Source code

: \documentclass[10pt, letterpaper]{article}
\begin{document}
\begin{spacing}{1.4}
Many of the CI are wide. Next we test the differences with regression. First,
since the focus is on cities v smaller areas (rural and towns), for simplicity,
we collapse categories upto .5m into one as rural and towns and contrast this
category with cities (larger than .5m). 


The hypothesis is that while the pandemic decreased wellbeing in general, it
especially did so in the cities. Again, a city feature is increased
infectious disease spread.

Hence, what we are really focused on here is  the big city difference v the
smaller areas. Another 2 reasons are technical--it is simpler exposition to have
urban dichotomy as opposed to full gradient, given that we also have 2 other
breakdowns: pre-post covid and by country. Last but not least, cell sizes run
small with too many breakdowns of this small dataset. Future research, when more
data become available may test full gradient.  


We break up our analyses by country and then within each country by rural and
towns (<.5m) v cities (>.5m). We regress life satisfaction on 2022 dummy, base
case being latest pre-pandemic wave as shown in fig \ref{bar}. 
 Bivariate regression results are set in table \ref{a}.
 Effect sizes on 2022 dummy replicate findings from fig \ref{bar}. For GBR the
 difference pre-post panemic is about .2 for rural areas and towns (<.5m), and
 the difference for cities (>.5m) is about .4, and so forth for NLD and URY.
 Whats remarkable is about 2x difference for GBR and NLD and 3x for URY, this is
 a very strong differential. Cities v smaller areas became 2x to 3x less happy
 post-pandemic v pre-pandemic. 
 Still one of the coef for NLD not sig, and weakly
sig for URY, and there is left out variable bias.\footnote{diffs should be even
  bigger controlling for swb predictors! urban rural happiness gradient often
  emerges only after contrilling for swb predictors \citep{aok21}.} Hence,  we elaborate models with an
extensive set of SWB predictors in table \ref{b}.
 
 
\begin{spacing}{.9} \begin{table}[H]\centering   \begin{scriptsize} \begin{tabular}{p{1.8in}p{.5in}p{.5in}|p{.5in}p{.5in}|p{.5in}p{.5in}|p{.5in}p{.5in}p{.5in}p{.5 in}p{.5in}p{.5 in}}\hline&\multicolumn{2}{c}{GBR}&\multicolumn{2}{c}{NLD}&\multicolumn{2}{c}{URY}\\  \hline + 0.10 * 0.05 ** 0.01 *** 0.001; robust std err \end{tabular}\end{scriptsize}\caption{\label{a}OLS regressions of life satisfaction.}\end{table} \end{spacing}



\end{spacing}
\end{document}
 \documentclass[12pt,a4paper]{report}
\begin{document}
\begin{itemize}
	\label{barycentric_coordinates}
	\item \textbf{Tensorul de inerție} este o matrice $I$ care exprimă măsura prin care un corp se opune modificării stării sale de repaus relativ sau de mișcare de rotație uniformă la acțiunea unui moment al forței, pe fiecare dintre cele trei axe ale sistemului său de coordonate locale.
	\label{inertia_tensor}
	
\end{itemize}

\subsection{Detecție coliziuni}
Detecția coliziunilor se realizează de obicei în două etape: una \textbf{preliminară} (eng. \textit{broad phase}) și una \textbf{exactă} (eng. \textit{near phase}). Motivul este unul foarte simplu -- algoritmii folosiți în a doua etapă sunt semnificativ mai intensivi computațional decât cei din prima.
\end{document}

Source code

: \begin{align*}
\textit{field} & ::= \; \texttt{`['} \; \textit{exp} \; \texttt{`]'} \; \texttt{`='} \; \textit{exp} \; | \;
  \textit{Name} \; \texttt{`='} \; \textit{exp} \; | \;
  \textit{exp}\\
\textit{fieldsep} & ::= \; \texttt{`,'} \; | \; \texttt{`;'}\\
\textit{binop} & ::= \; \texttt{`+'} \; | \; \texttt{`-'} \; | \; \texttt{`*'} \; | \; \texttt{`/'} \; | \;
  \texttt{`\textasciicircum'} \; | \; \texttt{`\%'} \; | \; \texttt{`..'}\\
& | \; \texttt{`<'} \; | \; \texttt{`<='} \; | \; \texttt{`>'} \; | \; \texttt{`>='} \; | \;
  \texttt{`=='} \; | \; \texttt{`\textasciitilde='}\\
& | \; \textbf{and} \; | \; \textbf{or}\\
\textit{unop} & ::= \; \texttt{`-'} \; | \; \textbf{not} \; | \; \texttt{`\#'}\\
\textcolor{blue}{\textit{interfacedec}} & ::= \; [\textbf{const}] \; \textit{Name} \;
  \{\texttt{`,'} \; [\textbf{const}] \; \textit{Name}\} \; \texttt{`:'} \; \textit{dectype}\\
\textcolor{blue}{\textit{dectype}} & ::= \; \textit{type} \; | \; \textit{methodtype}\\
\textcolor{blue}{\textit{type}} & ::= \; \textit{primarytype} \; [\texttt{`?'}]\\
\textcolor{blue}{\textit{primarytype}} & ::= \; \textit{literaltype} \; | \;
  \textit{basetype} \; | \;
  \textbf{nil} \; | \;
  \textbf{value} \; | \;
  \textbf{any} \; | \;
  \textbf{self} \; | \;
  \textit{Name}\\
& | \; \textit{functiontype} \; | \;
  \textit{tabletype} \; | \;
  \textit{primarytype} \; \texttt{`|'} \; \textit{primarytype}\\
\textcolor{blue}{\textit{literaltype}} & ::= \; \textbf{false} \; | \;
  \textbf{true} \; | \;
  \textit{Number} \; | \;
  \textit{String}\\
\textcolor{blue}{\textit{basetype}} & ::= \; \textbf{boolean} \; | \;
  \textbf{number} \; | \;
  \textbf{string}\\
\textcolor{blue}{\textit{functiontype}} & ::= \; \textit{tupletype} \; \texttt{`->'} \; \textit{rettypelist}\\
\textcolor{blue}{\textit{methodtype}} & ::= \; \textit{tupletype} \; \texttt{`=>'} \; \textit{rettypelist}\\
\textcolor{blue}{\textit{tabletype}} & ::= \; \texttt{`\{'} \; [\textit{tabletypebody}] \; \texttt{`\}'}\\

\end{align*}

+++

EXERCISE GOAL ▸
All the entries above need to be reproduced exactly.

ANSWER ▸
Source code

: \documentclass[10pt, letterpaper]{article}
\begin{document}
\begin{spacing}{1.4}
Many of the CI are wide. Next we test the differences with regression. First,
since the focus is on cities v smaller areas (rural and towns), for simplicity,
we collapse categories upto .5m into one as rural and towns and contrast this
category with cities (larger than .5m). 


The hypothesis is that while the pandemic decreased wellbeing in general, it
especially did so in the cities. Again, a city feature is increased
infectious disease spread.

Hence, what we are really focused on here is  the big city difference v the
smaller areas. Another 2 reasons are technical--it is simpler exposition to have
urban dichotomy as opposed to full gradient, given that we also have 2 other
breakdowns: pre-post covid and by country. Last but not least, cell sizes run
small with too many breakdowns of this small dataset. Future research, when more
data become available may test full gradient.  


We break up our analyses by country and then within each country by rural and
towns (<.5m) v cities (>.5m). We regress life satisfaction on 2022 dummy, base
case being latest pre-pandemic wave as shown in fig \ref{bar}. 
 Bivariate regression results are set in table \ref{a}.
 Effect sizes on 2022 dummy replicate findings from fig \ref{bar}. For GBR the
 difference pre-post panemic is about .2 for rural areas and towns (<.5m), and
 the difference for cities (>.5m) is about .4, and so forth for NLD and URY.
 Whats remarkable is about 2x difference for GBR and NLD and 3x for URY, this is
 a very strong differential. Cities v smaller areas became 2x to 3x less happy
 post-pandemic v pre-pandemic. 
 Still one of the coef for NLD not sig, and weakly
sig for URY, and there is left out variable bias.\footnote{diffs should be even
  bigger controlling for swb predictors! urban rural happiness gradient often
  emerges only after contrilling for swb predictors \citep{aok21}.} Hence,  we elaborate models with an
extensive set of SWB predictors in table \ref{b}.
 
 
\begin{spacing}{.9} \begin{table}[H]\centering   \begin{scriptsize} \begin{tabular}{p{1.8in}p{.5in}p{.5in}|p{.5in}p{.5in}|p{.5in}p{.5in}|p{.5in}p{.5in}p{.5in}p{.5 in}p{.5in}p{.5 in}}\hline&\multicolumn{2}{c}{GBR}&\multicolumn{2}{c}{NLD}&\multicolumn{2}{c}{URY}\\  \hline + 0.10 * 0.05 ** 0.01 *** 0.001; robust std err \end{tabular}\end{scriptsize}\caption{\label{a}OLS regressions of life satisfaction.}\end{table} \end{spacing}



\end{spacing}
\end{document}
 \documentclass[12pt,a4paper]{report}
\begin{document}
\begin{itemize}
	\label{barycentric_coordinates}
	\item \textbf{Tensorul de inerție} este o matrice $I$ care exprimă măsura prin care un corp se opune modificării stării sale de repaus relativ sau de mișcare de rotație uniformă la acțiunea unui moment al forței, pe fiecare dintre cele trei axe ale sistemului său de coordonate locale.
	\label{inertia_tensor}
	
\end{itemize}

\subsection{Detecție coliziuni}
Detecția coliziunilor se realizează de obicei în două etape: una \textbf{preliminară} (eng. \textit{broad phase}) și una \textbf{exactă} (eng. \textit{near phase}). Motivul este unul foarte simplu -- algoritmii folosiți în a doua etapă sunt semnificativ mai intensivi computațional decât cei din prima.
\end{document}

Source code

: \begin{align*}
\textit{field} & ::= \; \texttt{`['} \; \textit{exp} \; \texttt{`]'} \; \texttt{`='} \; \textit{exp} \; | \;
  \textit{Name} \; \texttt{`='} \; \textit{exp} \; | \;
  \textit{exp}\\
\textit{fieldsep} & ::= \; \texttt{`,'} \; | \; \texttt{`;'}\\
\textit{binop} & ::= \; \texttt{`+'} \; | \; \texttt{`-'} \; | \; \texttt{`*'} \; | \; \texttt{`/'} \; | \;
  \texttt{`\textasciicircum'} \; | \; \texttt{`\%'} \; | \; \texttt{`..'}\\
& | \; \texttt{`<'} \; | \; \texttt{`<='} \; | \; \texttt{`>'} \; | \; \texttt{`>='} \; | \;
  \texttt{`=='} \; | \; \texttt{`\textasciitilde='}\\
& | \; \textbf{and} \; | \; \textbf{or}\\
\textit{unop} & ::= \; \texttt{`-'} \; | \; \textbf{not} \; | \; \texttt{`\#'}\\
\textcolor{blue}{\textit{interfacedec}} & ::= \; [\textbf{const}] \; \textit{Name} \;
  \{\texttt{`,'} \; [\textbf{const}] \; \textit{Name}\} \; \texttt{`:'} \; \textit{dectype}\\
\textcolor{blue}{\textit{dectype}} & ::= \; \textit{type} \; | \; \textit{methodtype}\\
\textcolor{blue}{\textit{type}} & ::= \; \textit{primarytype} \; [\texttt{`?'}]\\
\textcolor{blue}{\textit{primarytype}} & ::= \; \textit{literaltype} \; | \;
  \textit{basetype} \; | \;
  \textbf{nil} \; | \;
  \textbf{value} \; | \;
  \textbf{any} \; | \;
  \textbf{self} \; | \;
  \textit{Name}\\
& | \; \textit{functiontype} \; | \;
  \textit{tabletype} \; | \;
  \textit{primarytype} \; \texttt{`|'} \; \textit{primarytype}\\
\textcolor{blue}{\textit{literaltype}} & ::= \; \textbf{false} \; | \;
  \textbf{true} \; | \;
  \textit{Number} \; | \;
  \textit{String}\\
\textcolor{blue}{\textit{basetype}} & ::= \; \textbf{boolean} \; | \;
  \textbf{number} \; | \;
  \textbf{string}\\
\textcolor{blue}{\textit{functiontype}} & ::= \; \textit{tupletype} \; \texttt{`->'} \; \textit{rettypelist}\\
\textcolor{blue}{\textit{methodtype}} & ::= \; \textit{tupletype} \; \texttt{`=>'} \; \textit{rettypelist}\\
\textcolor{blue}{\textit{tabletype}} & ::= \; \texttt{`\{'} \; [\textit{tabletypebody}] \; \texttt{`\}'}\\

\end{align*}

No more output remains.